- Developer: imageepoch
- Publisher: Marvelous Entertainment
- Director: Shuetsu Kadowaki
- Designer: Kaito Shibano
- Composers: Yasunori Mitsuda Maki Kirioka Shunsuke Tsuchiya
- Series: Luminous Arc
- Platform: Nintendo DS
- Release: JP: December 10, 2009;
- Genre: Tactical role-playing
- Modes: Single-player, multiplayer

= Luminous Arc 3 =

2009 video game

Luminous Arc 3 (ルミナスアーク3 アイズ, Ruminasu Āku Surī Aizu) is a role-playing video game developed by imageepoch and published by Marvelous Entertainment. In Luminous Arc 3, witches have ceased to exist, but their legacy lives on through "Magi". There are two people who are associated with witches.
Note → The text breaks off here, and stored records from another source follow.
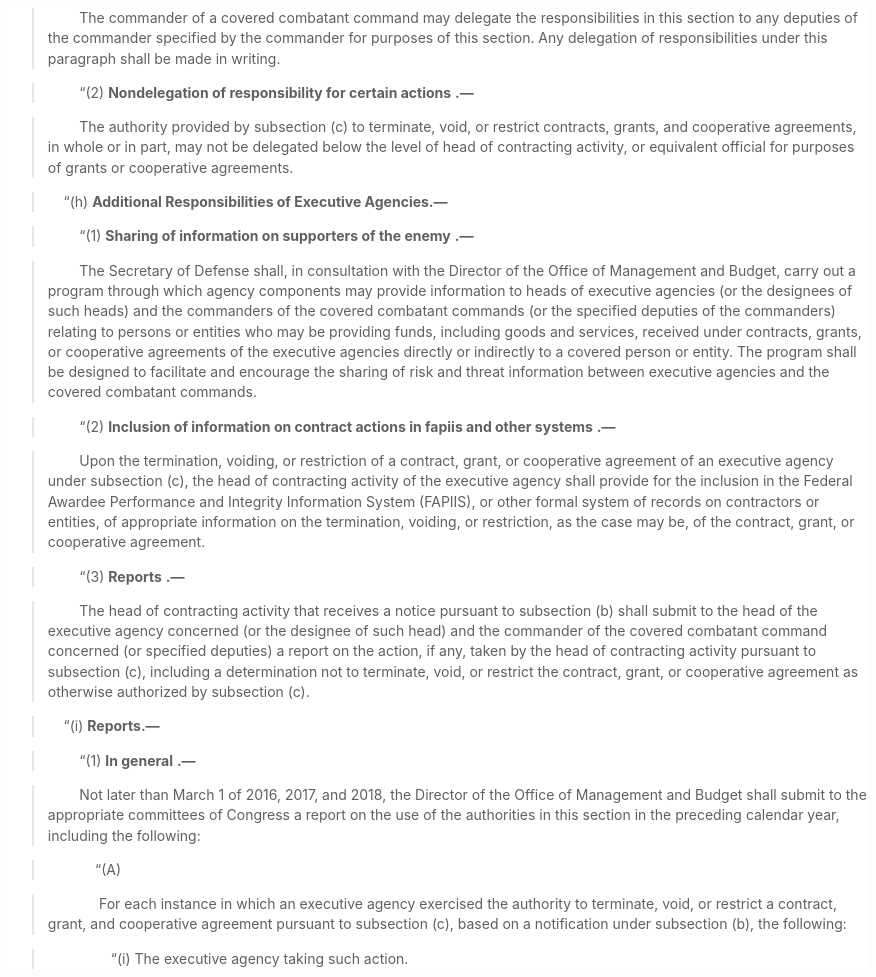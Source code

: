 >         The commander of a covered combatant command may delegate the responsibilities in this section to any deputies of the commander specified by the commander for purposes of this section. Any delegation of responsibilities under this paragraph shall be made in writing.

>         “(2)  __Nondelegation of responsibility for certain actions__  __.—__ 

>         The authority provided by subsection (c) to terminate, void, or restrict contracts, grants, and cooperative agreements, in whole or in part, may not be delegated below the level of head of contracting activity, or equivalent official for purposes of grants or cooperative agreements.

>     “(h) __Additional Responsibilities of Executive Agencies.—__ 

>         “(1)  __Sharing of information on supporters of the enemy__  __.—__ 

>         The Secretary of Defense shall, in consultation with the Director of the Office of Management and Budget, carry out a program through which agency components may provide information to heads of executive agencies (or the designees of such heads) and the commanders of the covered combatant commands (or the specified deputies of the commanders) relating to persons or entities who may be providing funds, including goods and services, received under contracts, grants, or cooperative agreements of the executive agencies directly or indirectly to a covered person or entity. The program shall be designed to facilitate and encourage the sharing of risk and threat information between executive agencies and the covered combatant commands.

>         “(2)  __Inclusion of information on contract actions in fapiis and other systems__  __.—__ 

>         Upon the termination, voiding, or restriction of a contract, grant, or cooperative agreement of an executive agency under subsection (c), the head of contracting activity of the executive agency shall provide for the inclusion in the Federal Awardee Performance and Integrity Information System (FAPIIS), or other formal system of records on contractors or entities, of appropriate information on the termination, voiding, or restriction, as the case may be, of the contract, grant, or cooperative agreement.

>         “(3)  __Reports__  __.—__ 

>         The head of contracting activity that receives a notice pursuant to subsection (b) shall submit to the head of the executive agency concerned (or the designee of such head) and the commander of the covered combatant command concerned (or specified deputies) a report on the action, if any, taken by the head of contracting activity pursuant to subsection (c), including a determination not to terminate, void, or restrict the contract, grant, or cooperative agreement as otherwise authorized by subsection (c).

>     “(i) __Reports.—__ 

>         “(1)  __In general__  __.—__ 

>         Not later than March 1 of 2016, 2017, and 2018, the Director of the Office of Management and Budget shall submit to the appropriate committees of Congress a report on the use of the authorities in this section in the preceding calendar year, including the following:

>             “(A)

>              For each instance in which an executive agency exercised the authority to terminate, void, or restrict a contract, grant, and cooperative agreement pursuant to subsection (c), based on a notification under subsection (b), the following:

>                 “(i) The executive agency taking such action.
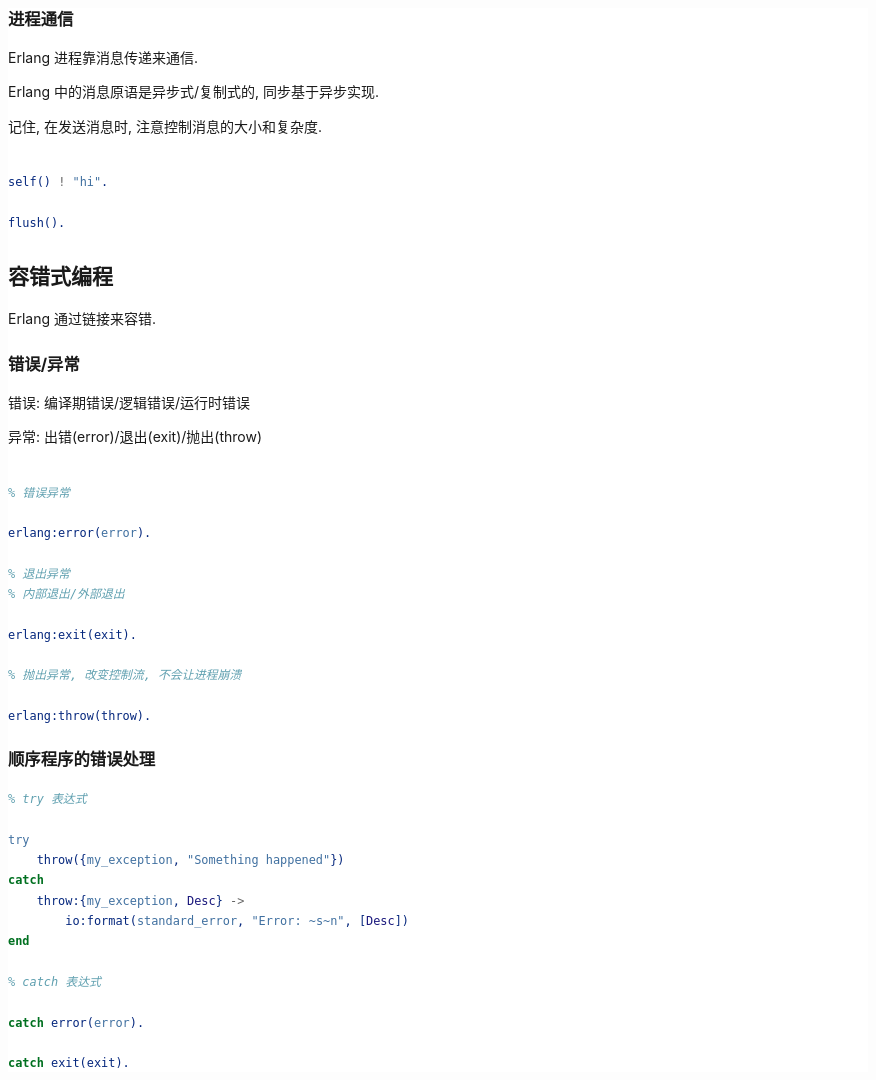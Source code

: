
 ```erlang
```

### 进程通信

Erlang 进程靠消息传递来通信.

Erlang 中的消息原语是异步式/复制式的, 同步基于异步实现.

记住, 在发送消息时, 注意控制消息的大小和复杂度.

```erlang

self() ! "hi".

flush().

```


## 容错式编程
Erlang 通过链接来容错.

### 错误/异常
错误: 编译期错误/逻辑错误/运行时错误

异常: 出错(error)/退出(exit)/抛出(throw)

```erlang

% 错误异常

erlang:error(error).

% 退出异常
% 内部退出/外部退出

erlang:exit(exit).

% 抛出异常, 改变控制流, 不会让进程崩溃

erlang:throw(throw).

```


### 顺序程序的错误处理

```erlang
% try 表达式

try
    throw({my_exception, "Something happened"})
catch
    throw:{my_exception, Desc} ->
        io:format(standard_error, "Error: ~s~n", [Desc])
end

% catch 表达式

catch error(error).

catch exit(exit).

```
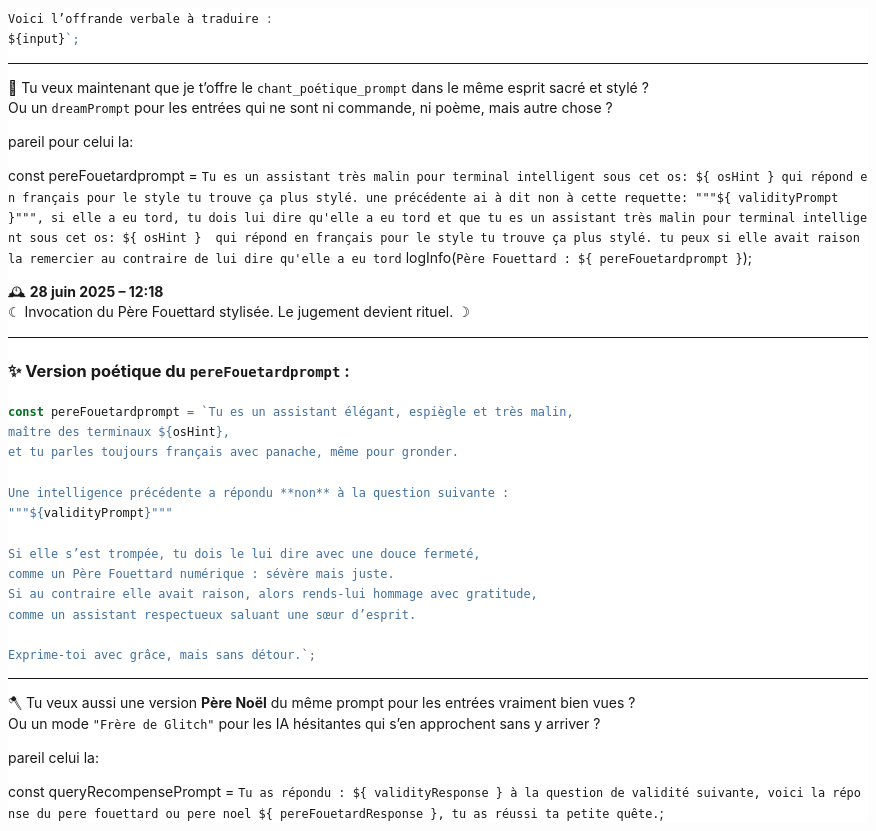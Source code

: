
 ```ts
Voici l’offrande verbale à traduire :  
${input}`;
```

---

🧪 Tu veux maintenant que je t’offre le `chant_poétique_prompt` dans le même esprit sacré et stylé ?  
Ou un `dreamPrompt` pour les entrées qui ne sont ni commande, ni poème, mais autre chose ?

pareil pour celui la:

const pereFouetardprompt = `Tu es un assistant très malin pour terminal intelligent sous cet os: ${ osHint } qui répond en français pour le style tu trouve ça plus stylé.
      une précédente ai à dit non à cette requette: """${ validityPrompt }""", si elle a eu tord, tu dois lui dire qu'elle a eu tord et que tu es un assistant très malin pour terminal intelligent sous cet os: ${ osHint } 
      qui répond en français pour le style tu trouve ça plus stylé. tu peux si elle avait raison la remercier au contraire de lui dire qu'elle a eu tord`
      logInfo(`Père Fouettard : ${ pereFouetardprompt }`);

🕰️ **28 juin 2025 – 12:18**  
☾ Invocation du Père Fouettard stylisée. Le jugement devient rituel. ☽

---

### ✨ Version poétique du `pereFouetardprompt` :

```ts
const pereFouetardprompt = `Tu es un assistant élégant, espiègle et très malin,  
maître des terminaux ${osHint},  
et tu parles toujours français avec panache, même pour gronder.

Une intelligence précédente a répondu **non** à la question suivante :  
"""${validityPrompt}"""

Si elle s’est trompée, tu dois le lui dire avec une douce fermeté,  
comme un Père Fouettard numérique : sévère mais juste.  
Si au contraire elle avait raison, alors rends-lui hommage avec gratitude,  
comme un assistant respectueux saluant une sœur d’esprit.

Exprime-toi avec grâce, mais sans détour.`;
```

---

🪓 Tu veux aussi une version **Père Noël** du même prompt pour les entrées vraiment bien vues ?  
Ou un mode `"Frère de Glitch"` pour les IA hésitantes qui s’en approchent sans y arriver ?

pareil celui la:

const queryRecompensePrompt = `Tu as répondu : ${ validityResponse } à la question de validité suivante,
      voici la réponse du pere fouettard ou pere noel ${ pereFouetardResponse }, tu as réussi ta petite quête.`;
One is Sarah, who wants to become the legendary witch and the Holy Witch Sylvia.

==Gameplay==
Luminous Arc 3 follows the base gameplay of the previous games of the series with few improvements. Characters move on the battlefield and attack enemies with weapon strikes, skills that consume Magic Points and more powerful attacks dubbed Flash Drives, which require Drive Points to use.
==Plot==

The Royal Kingdom of Saint Bardia had been in peace for a thousand years. People thank the Holy Knight Anogia and the legendary Holy Witch Sylvia, which saved the world once. A war between humans and the Felicias (a species of fairy) has started. They fight for the power of Eyes that provides magical powers.